Aidan, 16, revered David. Such a great guy, a good man, so much fun, the most amazing Bible study leader, a gifted teacher so inspiring that Aidan has started to consider that vocation -- the kudos seemed endless.

The whole affair has taken on huge moral proportions – great men sin (and women) – and where do we find God in it, and where do we find right judgment in it. I bring up the idea of moral dilemma in trying to find ways to discuss this tragic thing to Aidan. The truth must out and yet is the whole truth may be lost to us forever with David’s death. We must protect our children, yes. But what of the hundreds of children whose lives were touched, positively, and changed forever on account of his example? And what of those who will never benefit from his probing questions, his exuberance, his musical genius, his deep and abiding love of Christ?
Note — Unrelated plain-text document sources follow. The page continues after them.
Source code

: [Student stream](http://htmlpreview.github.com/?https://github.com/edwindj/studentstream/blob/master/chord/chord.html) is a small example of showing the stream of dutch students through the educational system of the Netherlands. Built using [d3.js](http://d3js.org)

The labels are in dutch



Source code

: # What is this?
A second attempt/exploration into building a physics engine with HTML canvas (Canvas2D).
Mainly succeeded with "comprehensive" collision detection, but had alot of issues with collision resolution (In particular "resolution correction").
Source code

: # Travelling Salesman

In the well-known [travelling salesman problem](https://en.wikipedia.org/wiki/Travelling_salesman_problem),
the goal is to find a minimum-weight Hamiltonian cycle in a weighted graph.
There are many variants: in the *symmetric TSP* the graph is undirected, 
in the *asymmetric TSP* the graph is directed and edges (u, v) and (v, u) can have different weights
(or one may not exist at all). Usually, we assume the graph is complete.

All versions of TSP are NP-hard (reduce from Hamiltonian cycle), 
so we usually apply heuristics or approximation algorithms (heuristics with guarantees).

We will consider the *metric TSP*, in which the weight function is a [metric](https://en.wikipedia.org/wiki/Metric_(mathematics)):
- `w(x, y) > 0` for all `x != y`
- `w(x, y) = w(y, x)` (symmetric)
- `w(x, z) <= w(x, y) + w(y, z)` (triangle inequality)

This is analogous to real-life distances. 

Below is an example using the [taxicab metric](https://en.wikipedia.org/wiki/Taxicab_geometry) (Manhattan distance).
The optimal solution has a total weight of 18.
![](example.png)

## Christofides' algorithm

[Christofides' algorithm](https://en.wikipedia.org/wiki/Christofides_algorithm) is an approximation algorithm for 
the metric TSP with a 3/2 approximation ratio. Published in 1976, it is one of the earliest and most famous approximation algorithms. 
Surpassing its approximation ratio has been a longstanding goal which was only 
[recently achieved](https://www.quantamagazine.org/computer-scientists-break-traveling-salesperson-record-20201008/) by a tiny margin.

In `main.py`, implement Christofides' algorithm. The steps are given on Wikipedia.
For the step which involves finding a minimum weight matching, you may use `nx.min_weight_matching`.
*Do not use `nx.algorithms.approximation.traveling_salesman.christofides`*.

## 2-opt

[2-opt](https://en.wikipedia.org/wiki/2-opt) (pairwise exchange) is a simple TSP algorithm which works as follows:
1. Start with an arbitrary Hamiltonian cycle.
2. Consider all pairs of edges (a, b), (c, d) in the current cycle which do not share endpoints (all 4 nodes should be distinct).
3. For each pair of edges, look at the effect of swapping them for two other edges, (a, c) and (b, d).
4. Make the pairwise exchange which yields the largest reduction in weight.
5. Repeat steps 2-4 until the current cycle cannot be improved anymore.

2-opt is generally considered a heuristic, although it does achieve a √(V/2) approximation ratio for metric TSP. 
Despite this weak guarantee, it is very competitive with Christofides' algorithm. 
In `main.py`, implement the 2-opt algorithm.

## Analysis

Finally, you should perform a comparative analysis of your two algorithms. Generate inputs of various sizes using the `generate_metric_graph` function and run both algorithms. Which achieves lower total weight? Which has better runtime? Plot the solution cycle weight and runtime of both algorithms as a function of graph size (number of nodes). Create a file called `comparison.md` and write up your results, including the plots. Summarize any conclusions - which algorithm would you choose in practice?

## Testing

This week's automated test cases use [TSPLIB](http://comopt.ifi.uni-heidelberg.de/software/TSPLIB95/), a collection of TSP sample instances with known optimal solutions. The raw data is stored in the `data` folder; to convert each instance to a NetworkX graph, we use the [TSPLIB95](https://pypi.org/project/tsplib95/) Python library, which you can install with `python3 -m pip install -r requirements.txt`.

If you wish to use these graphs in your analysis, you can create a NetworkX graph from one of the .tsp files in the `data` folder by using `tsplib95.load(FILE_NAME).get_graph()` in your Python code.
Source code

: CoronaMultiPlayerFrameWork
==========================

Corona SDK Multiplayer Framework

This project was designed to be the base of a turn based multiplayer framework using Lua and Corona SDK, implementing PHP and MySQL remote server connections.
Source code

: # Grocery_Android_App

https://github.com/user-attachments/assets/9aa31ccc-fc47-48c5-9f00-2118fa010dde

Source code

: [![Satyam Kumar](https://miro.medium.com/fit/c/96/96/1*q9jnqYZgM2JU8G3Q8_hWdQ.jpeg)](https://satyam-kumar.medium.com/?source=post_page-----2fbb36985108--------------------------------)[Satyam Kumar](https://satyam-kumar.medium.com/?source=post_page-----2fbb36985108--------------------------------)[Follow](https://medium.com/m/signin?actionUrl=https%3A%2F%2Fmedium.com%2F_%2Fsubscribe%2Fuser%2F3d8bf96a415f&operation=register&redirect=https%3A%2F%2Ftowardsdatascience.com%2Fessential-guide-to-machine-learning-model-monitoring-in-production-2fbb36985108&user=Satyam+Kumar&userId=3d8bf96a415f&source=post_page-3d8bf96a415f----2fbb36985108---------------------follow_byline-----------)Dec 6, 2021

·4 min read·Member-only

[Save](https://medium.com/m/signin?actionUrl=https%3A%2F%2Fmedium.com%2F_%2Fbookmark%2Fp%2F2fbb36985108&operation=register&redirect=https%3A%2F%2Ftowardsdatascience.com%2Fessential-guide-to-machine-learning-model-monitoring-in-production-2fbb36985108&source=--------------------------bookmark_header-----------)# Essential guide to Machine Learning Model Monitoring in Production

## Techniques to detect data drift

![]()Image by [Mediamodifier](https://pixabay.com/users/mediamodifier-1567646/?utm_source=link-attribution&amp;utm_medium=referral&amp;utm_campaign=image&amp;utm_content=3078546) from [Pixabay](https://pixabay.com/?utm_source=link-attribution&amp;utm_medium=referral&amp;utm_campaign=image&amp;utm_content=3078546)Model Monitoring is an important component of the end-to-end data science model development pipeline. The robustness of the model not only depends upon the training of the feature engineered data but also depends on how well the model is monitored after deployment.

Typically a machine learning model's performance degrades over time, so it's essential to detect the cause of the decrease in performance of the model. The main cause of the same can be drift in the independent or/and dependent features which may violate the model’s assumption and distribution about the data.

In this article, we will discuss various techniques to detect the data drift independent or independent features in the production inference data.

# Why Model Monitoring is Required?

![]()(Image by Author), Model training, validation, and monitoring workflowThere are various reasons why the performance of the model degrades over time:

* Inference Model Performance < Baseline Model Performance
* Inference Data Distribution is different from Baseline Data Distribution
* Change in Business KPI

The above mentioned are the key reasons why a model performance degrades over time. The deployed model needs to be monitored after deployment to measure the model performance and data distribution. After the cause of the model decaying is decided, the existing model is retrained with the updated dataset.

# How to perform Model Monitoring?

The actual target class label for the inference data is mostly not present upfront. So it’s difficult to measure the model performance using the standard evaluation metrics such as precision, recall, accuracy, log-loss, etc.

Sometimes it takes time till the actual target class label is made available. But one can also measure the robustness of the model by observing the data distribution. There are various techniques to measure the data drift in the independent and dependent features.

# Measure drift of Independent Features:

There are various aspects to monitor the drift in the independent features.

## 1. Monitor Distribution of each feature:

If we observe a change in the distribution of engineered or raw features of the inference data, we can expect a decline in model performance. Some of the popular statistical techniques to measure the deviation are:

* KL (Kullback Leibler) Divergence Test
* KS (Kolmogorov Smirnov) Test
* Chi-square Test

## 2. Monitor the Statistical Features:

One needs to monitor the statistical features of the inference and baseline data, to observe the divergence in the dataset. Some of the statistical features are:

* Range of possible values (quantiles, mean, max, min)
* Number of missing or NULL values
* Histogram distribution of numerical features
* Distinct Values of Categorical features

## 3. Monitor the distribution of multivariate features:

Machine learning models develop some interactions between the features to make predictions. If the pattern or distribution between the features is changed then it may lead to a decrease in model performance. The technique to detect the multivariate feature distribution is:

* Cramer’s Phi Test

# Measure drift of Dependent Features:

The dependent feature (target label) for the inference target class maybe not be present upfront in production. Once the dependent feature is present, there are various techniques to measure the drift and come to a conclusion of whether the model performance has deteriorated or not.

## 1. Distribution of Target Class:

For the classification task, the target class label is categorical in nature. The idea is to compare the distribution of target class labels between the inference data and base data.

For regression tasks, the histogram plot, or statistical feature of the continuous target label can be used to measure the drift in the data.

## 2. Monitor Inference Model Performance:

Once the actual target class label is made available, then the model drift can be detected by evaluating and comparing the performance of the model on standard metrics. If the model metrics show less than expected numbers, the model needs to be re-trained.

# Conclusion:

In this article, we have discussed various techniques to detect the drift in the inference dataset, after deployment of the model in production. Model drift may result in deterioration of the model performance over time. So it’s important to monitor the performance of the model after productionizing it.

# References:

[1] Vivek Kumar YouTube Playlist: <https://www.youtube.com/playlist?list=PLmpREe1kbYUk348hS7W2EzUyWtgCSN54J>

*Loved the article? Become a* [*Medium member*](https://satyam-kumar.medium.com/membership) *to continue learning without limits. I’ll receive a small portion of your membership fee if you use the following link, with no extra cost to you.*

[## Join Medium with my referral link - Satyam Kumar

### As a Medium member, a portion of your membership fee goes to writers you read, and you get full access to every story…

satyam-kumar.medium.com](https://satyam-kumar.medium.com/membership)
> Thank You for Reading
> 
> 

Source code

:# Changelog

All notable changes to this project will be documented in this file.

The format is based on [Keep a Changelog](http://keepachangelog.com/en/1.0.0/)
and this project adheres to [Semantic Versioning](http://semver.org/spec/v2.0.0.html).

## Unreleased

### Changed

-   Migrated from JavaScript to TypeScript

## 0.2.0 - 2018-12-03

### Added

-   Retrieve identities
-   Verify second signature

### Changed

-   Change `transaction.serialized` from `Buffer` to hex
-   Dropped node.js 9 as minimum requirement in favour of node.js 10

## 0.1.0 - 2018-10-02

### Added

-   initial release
Is David’s life now completely discounted because of his suicide, and even more by what led to it?

We heard things that make for unclear judgments, moral ambiguities, which we aim to examine in both the stark light of God’s truth and the compassion of Christ’s grace. Aidan understands that one must judge another on how he presents himself to us, and not on what others may say. But he and his friends talk and some of them are deeply hurt: “I thought I knew him,” said one. “How could he do this,” cries another.

Aidan has thought about this, and concludes that he can forgive David for being something other than what he may have thought he was. Nobody is two-dimensional, we all have dark sides – witness great King David, who loved God mightily and yet arranged another man’s murder so he could steal his wife.

Aidan doesn’t really understand what made Yukon (Dewees’ camp name) take his own life, but I can imagine: despair, shame, humiliation and the weakness we all suffer from – disbelief that God could possibly bring any good out of this mess.